The Expert is a 1932 American pre-Code comedy-drama directed by Archie Mayo and starring Chic Sale and Dickie Moore. It is based on a 1924 Edna Ferber and George S. Kaufman play, Minick, which is based on the short story "Old Man Minick" by Ferber. The film was produced and distributed by Warner Bros. Pictures.

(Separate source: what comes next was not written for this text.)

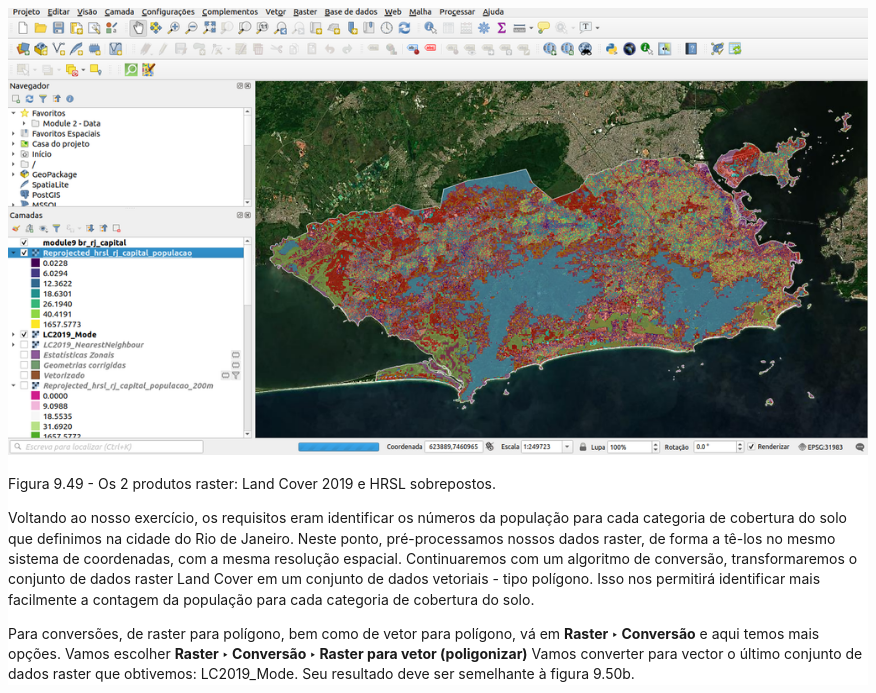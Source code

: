 ![alt_text](media/fig949.png "image_tooltip")

Figura 9.49 - Os 2 produtos raster: Land Cover 2019 e HRSL sobrepostos.

Voltando ao nosso exercício, os requisitos eram identificar os números da população para cada categoria de cobertura do solo que definimos na cidade do Rio de Janeiro. Neste ponto, pré-processamos nossos dados raster, de forma a tê-los no mesmo sistema de coordenadas, com a mesma resolução espacial. Continuaremos com um algoritmo de conversão, transformaremos o conjunto de dados raster Land Cover em um conjunto de dados vetoriais - tipo polígono. Isso nos permitirá identificar mais facilmente a contagem da população para cada categoria de cobertura do solo.

Para conversões, de raster para polígono, bem como de vetor para polígono, vá em **Raster ‣ Conversão** e aqui temos mais opções. Vamos escolher **Raster ‣ Conversão ‣ Raster para vetor (poligonizar)** Vamos converter para vector o último conjunto de dados raster que obtivemos: LC2019_Mode. Seu resultado deve ser semelhante à figura 9.50b.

The Library of Congress holds a print.

==Cast==
- Chic Sale - Grandpa John T. Minick
- Dickie Moore - Dickie
- Lois Wilson - Nettie Minick
- Ralf Harolde - Jim Crowley
- Adrienne Dore - Sadie Crowley
- Earle Foxe - Fred Minick
- Noel Francis - Daisy
- Elizabeth Patterson - Miss Crackenwald
- Dorothea Wolbert - Annie
- Charles E. Evans - Hard of Hearing Grant Resident
- Louise Beavers - Lulu
- Walter Catlett - Al
- May Boley - Mrs. Smallbridge
- Ben Holmes - Price
- William Robyns - Briggs
- Zita Moulton - Miss Lippencott
- Elsa Peterson - Miss Stack
- Adolph Leonard -

==Reception==
A 1932 review in TIME Magazine described the film as "a profligate adaptation of Edna Ferber's story Old Man Minick." According to a 1932 review in The New York Times, "The story of Old Man Minick's misadventures when he comes to live with his son in Chicago is told in a halting, disjointed script which seems never quite sure where it is going. By trying to tell too much of Edna Ferber's novel, the adapters have blurred the picture and made much of it unconvincing." International Photographer called the film "well worth seeing."